Exercise objective –
Wherever a line below holds the word "assets", copy that line.

Record extracts –
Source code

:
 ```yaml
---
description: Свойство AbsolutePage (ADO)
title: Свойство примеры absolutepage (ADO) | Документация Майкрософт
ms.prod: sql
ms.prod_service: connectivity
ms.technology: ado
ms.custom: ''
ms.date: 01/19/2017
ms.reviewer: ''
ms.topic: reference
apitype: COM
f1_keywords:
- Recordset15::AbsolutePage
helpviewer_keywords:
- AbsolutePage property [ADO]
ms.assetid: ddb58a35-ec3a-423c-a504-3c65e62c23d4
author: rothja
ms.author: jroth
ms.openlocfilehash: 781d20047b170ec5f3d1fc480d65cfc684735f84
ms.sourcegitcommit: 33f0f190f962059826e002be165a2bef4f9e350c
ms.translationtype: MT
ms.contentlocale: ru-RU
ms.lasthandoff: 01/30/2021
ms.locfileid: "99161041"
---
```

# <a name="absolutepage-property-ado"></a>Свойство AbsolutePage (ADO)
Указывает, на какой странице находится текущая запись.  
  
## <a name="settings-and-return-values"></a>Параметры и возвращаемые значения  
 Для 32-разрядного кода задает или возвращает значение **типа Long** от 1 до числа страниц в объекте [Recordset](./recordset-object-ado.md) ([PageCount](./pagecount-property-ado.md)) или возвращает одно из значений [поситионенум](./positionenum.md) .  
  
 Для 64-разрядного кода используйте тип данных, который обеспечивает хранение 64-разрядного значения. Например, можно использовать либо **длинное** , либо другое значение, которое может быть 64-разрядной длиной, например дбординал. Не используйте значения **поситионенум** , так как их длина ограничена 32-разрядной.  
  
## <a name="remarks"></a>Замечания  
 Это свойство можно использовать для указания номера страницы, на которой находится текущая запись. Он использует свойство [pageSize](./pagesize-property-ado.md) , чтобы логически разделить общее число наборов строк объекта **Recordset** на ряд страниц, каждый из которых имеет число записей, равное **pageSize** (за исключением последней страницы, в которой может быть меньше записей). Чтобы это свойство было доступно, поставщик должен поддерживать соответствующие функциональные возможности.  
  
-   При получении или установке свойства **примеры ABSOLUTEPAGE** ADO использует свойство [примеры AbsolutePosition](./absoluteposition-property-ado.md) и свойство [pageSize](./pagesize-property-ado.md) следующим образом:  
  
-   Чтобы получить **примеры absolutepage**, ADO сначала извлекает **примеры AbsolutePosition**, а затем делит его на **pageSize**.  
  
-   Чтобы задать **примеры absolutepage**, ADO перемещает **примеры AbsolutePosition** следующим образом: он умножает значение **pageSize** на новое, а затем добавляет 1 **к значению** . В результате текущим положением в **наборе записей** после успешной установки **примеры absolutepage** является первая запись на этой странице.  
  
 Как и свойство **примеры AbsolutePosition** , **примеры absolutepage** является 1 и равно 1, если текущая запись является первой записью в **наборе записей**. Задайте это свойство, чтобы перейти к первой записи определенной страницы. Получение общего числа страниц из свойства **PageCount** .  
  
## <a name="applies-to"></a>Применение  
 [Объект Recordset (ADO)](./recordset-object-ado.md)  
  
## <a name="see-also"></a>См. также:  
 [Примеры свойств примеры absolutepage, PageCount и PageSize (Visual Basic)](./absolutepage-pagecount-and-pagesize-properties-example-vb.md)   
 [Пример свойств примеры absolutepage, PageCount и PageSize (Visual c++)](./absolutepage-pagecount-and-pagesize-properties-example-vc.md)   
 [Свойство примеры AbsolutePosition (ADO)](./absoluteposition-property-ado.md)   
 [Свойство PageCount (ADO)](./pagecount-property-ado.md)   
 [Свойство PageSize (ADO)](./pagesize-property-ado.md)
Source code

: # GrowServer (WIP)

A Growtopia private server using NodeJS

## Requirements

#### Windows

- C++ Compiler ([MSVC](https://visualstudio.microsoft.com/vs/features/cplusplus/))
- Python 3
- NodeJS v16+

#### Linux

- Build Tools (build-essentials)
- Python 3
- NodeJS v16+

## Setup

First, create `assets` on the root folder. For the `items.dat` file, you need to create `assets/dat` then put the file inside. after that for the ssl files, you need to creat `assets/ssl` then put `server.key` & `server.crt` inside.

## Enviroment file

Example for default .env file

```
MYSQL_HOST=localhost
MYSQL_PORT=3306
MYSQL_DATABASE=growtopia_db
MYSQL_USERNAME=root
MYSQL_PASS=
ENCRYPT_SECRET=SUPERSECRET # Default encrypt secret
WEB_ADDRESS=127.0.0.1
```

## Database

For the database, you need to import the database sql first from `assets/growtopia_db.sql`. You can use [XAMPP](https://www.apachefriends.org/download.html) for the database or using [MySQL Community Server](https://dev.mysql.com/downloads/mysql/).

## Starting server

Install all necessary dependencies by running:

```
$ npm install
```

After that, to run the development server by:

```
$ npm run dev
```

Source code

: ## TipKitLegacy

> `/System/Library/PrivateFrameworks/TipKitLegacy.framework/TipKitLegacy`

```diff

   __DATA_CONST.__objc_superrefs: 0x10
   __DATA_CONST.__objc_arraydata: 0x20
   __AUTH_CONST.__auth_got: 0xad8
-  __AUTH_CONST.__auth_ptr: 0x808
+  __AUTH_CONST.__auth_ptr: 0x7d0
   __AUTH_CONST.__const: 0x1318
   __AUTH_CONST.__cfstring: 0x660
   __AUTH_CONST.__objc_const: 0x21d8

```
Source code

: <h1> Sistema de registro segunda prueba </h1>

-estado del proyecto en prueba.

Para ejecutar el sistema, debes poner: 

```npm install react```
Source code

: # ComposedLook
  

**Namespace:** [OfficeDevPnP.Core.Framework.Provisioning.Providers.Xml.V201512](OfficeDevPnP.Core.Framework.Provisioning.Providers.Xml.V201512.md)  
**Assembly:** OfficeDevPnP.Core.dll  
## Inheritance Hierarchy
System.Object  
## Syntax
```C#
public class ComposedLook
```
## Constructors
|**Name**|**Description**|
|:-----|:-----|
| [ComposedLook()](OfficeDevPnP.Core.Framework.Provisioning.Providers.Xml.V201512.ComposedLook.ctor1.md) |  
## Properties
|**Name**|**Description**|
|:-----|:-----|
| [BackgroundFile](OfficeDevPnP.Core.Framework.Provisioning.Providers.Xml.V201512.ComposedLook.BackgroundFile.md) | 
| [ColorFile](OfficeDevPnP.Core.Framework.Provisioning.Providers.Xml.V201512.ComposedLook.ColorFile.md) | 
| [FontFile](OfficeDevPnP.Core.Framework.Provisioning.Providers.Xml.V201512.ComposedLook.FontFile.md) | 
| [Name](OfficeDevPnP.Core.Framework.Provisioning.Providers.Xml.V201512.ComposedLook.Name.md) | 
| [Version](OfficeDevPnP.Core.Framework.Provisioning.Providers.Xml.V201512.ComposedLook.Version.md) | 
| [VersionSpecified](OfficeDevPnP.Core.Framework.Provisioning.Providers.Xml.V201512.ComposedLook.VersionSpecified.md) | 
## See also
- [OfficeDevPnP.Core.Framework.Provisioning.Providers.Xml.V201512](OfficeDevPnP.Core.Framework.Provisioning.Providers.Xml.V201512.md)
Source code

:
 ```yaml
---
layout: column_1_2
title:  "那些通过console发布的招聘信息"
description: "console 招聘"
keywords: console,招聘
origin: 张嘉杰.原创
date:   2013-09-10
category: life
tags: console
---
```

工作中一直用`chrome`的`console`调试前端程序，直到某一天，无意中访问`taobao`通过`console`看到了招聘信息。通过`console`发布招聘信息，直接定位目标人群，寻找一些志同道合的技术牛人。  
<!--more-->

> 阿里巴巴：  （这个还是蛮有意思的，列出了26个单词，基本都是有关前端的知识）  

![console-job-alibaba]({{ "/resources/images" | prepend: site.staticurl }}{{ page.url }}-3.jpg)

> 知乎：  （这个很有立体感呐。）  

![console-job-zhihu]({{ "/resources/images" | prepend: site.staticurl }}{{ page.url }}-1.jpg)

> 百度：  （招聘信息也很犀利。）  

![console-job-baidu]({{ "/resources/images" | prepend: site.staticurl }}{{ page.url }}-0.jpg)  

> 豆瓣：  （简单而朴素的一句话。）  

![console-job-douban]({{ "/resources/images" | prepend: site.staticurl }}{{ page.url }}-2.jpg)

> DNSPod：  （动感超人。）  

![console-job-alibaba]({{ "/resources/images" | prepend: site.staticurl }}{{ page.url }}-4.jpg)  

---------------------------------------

Solution –
First, create `assets` on the root folder. For the `items.dat` file, you need to create `assets/dat` then put the file inside. after that for the ssl files, you need to creat `assets/ssl` then put `server.key` & `server.crt` inside.
For the database, you need to import the database sql first from `assets/growtopia_db.sql`. You can use [XAMPP](https://www.apachefriends.org/download.html) for the database or using [MySQL Community Server](https://dev.mysql.com/downloads/mysql/).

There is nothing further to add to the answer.